Klub Palestina memainkan banyak pertandingan melawan satu sama lain di stadion yang ada pada periode itu, seperti Stadion Sekolah St George di Yerusalem, Stadion Hussein Bin Ali di Hebron, Stadion Yarmouk di Gaza, dan Al-Baladi di Jericho.

Pada tahun 1980, Liga Klub Palestina didirikan di Tepi Barat, bersama dengan yang lain di Gaza. Kedua liga mengawasi banyak turnamen sebelum Intifadah Pertama pecah pada tahun 1987, dan kegiatan olahraga berhenti sama sekali, karena klub sepak bola menjadi benteng perlawanan.

Di antara ribuan orang yang tewas, tahanan, dan luka-luka, banyak di antaranya adalah para pemain sepak bola dan atlet, yang memainkan peran penting dalam Intifada.

Skuad diaspora Palestina dibentuk di luar negeri, dengan pemain sepak bola dari diaspora Palestina di Irak, Suriah, dan Kuwait. Tim mengambil bagian dalam tur olahraga, bepergian ke Prancis, Italia, dan Spanyol, di mana pertandingan sepak bola diadakan dengan teman-teman rakyat Palestina.

Empat tahun kemudian, pada tahun 1991, sepak bola dilanjutkan di stadion di Tepi Barat dan Gaza, dan Kejuaraan Lingkungan Rakyat diselenggarakan. Situasi ini berlangsung hingga Kesepakatan Oslo tahun 1993 dan melihat sekitar 350 klub aktif di Tepi Barat dan Jalur Gaza. Pada November 1993, Asosiasi Sepak Bola Palestina (Arab) meminta FIFA untuk menerima tawaran keanggotaannya, sejalan dengan pengakuan Komite Olimpiade Palestina oleh Komite Olimpiade Internasional tahun itu.

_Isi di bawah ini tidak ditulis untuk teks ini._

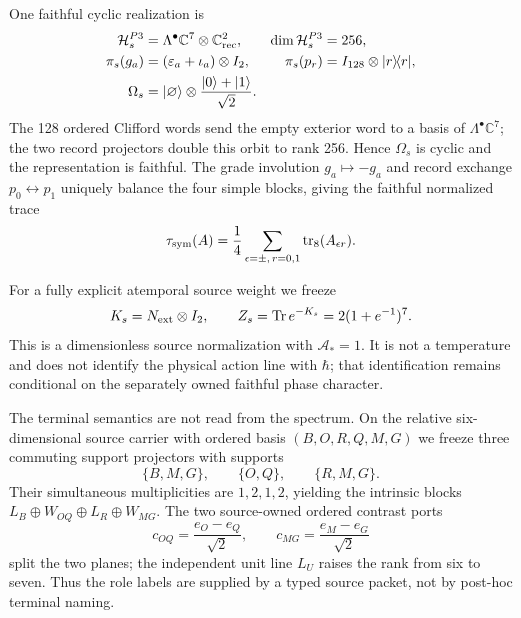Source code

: \documentclass[11pt,a4paper]{article}
\theoremstyle{remark}
\newcommand{\Hseed}{\mathcal H_s}
\newcommand{\Tr}{\operatorname{Tr}}
\begin{document}
One faithful cyclic realization is
\begin{align}
 \Hseed^{P3}&=\Lambda^\bullet\mathbb C^7\otimes\mathbb C^2_{\rm rec},
 &\dim\Hseed^{P3}&=256,\label{eq:p3hilbert}\\
 \pi_s(g_a)&=(\varepsilon_a+\iota_a)\otimes I_2,
 &\pi_s(p_r)&=I_{128}\otimes|r\rangle\!\langle r|,\label{eq:p3rep}\\
 \Omega_s&=|\varnothing\rangle\otimes
 \frac{|0\rangle+|1\rangle}{\sqrt2}.
 \label{eq:p3root}
\end{align}
The 128 ordered Clifford words send the empty exterior word to a basis of
$\Lambda^\bullet\mathbb C^7$; the two record projectors double this orbit to
rank 256.  Hence $\Omega_s$ is cyclic and the representation is faithful.
The grade involution $g_a\mapsto-g_a$ and record exchange
$p_0\leftrightarrow p_1$ uniquely balance the four simple blocks, giving the
faithful normalized trace
\begin{equation}
 \tau_{\rm sym}(A)=\frac{1}{4}\sum_{\epsilon=\pm,\,r=0,1}
 \operatorname{tr}_8(A_{\epsilon r}).
 \label{eq:p3trace}
\end{equation}

For a fully explicit atemporal source weight we freeze
\begin{equation}
 K_s=N_{\rm ext}\otimes I_2,
 \qquad
 Z_s=\Tr e^{-K_s}=2(1+e^{-1})^7.
 \label{eq:p3hodge}
\end{equation}
This is a dimensionless source normalization with $\mathcal A_*=1$.  It is
not a temperature and does not identify the physical action line with
$\hbar$; that identification remains conditional on the separately owned
faithful phase character.

The terminal semantics are not read from the spectrum.  On the relative
six-dimensional source carrier with ordered basis $(B,O,R,Q,M,G)$ we freeze
three commuting support projectors with supports
\begin{equation}
 \{B,M,G\},\qquad\{O,Q\},\qquad\{R,M,G\}.
 \label{eq:p3flag}
\end{equation}
Their simultaneous multiplicities are $1,2,1,2$, yielding the intrinsic
blocks $L_B\oplus W_{OQ}\oplus L_R\oplus W_{MG}$.  The two source-owned
ordered contrast ports
\begin{equation}
 c_{OQ}=\frac{e_O-e_Q}{\sqrt2},
 \qquad
 c_{MG}=\frac{e_M-e_G}{\sqrt2}
 \label{eq:p3ports}
\end{equation}
split the two planes; the independent unit line $L_U$ raises the rank from six
to seven.  Thus the role labels are supplied by a typed source packet, not by
post-hoc terminal naming.
\end{document}

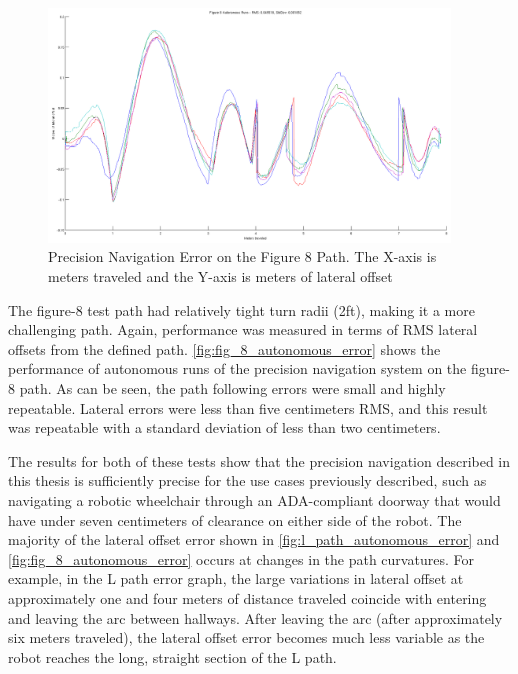 \begin{figure}
\centering
\includegraphics[width=0.95\textwidth]{images/fig_8_autonomous_error}
\caption[Precision Navigation Error on the Figure 8 Path]{Precision Navigation Error on the Figure 8 Path. The X-axis is meters traveled and the Y-axis is meters of lateral offset}
\label{fig:fig_8_autonomous_error}
\end{figure}

The figure-8 test path had relatively tight turn radii (2ft), making it a more challenging path. Again, performance was measured in terms of RMS lateral offsets from the defined path. \autoref{fig:fig_8_autonomous_error} shows the performance of autonomous runs of the precision navigation system on the figure-8 path. As can be seen, the path following errors were small and highly repeatable. Lateral errors were less than five centimeters RMS, and this result was repeatable with a standard deviation of less than two centimeters.

The results for both of these tests show that the precision navigation described in this thesis is sufficiently precise for the use cases previously described, such as navigating a robotic wheelchair through an ADA-compliant doorway that would have under seven centimeters of clearance on either side of the robot. The majority of the lateral offset error shown in \autoref{fig:l_path_autonomous_error} and \autoref{fig:fig_8_autonomous_error} occurs at changes in the path curvatures. For example, in the L path error graph, the large variations in lateral offset at approximately one and four meters of distance traveled coincide with entering and leaving the arc between hallways. After leaving the arc (after approximately six meters traveled), the lateral offset error becomes much less variable as the robot reaches the long, straight section of the L path.

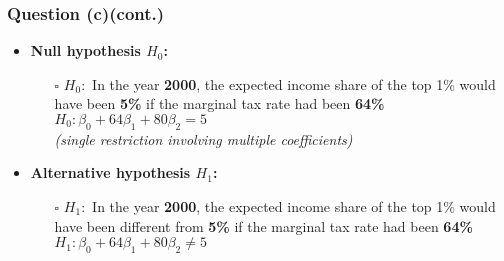 \documentclass[11pt, xcolor=x11names,compress]{beamer}
\begin{document}
\begin{frame}
\frametitle{Question (c)(cont.)}
\begin{itemize}
    \item \textbf{Null hypothesis $H_0$:} 
    \begin{itemize}
        \item[$\square$] $H_0:$ In the year \textbf{2000}, the expected income share of the top 1\% would have been \textbf{5\%} if the marginal tax rate had been \textbf{64\%}\\
        \vspace{2mm}
        $H_0: \beta_0 + 64 \beta_1 + 80 \beta_2 = 5$\\
        \vspace{2mm}
        \textit{(single restriction involving multiple coefficients)}
    \end{itemize}
    \vspace{3mm}
    \item \textbf{Alternative hypothesis $H_1$:}
    \begin{itemize}
        \item[$\square$] $H_1:$ In the year \textbf{2000}, the expected income share of the top 1\% would have been different from \textbf{5\%} if the marginal tax rate had been \textbf{64\%}\\
        \vspace{2mm}
        $H_1: \beta_0 + 64 \beta_1 + 80 \beta_2 \neq 5$
    \end{itemize}
\end{itemize}
\end{frame}
\end{document}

Pada tahun 1994, dengan dimulainya era Otoritas Nasional Palestina (PA), Kementerian Pemuda dan Olahraga didirikan, dipimpin oleh Dr Azmi Shu’aibi. Kementerian bekerja sama dengan Komite Olimpiade untuk mendirikan asosiasi olahraga, termasuk Asosiasi Sepak Bola. Pada bulan September 1995 Asosiasi Sepak Bola Palestina akhirnya diberikan status anggota sementara oleh FIFA, sebuah keputusan yang diratifikasi di Zurich pada bulan Juli 1996.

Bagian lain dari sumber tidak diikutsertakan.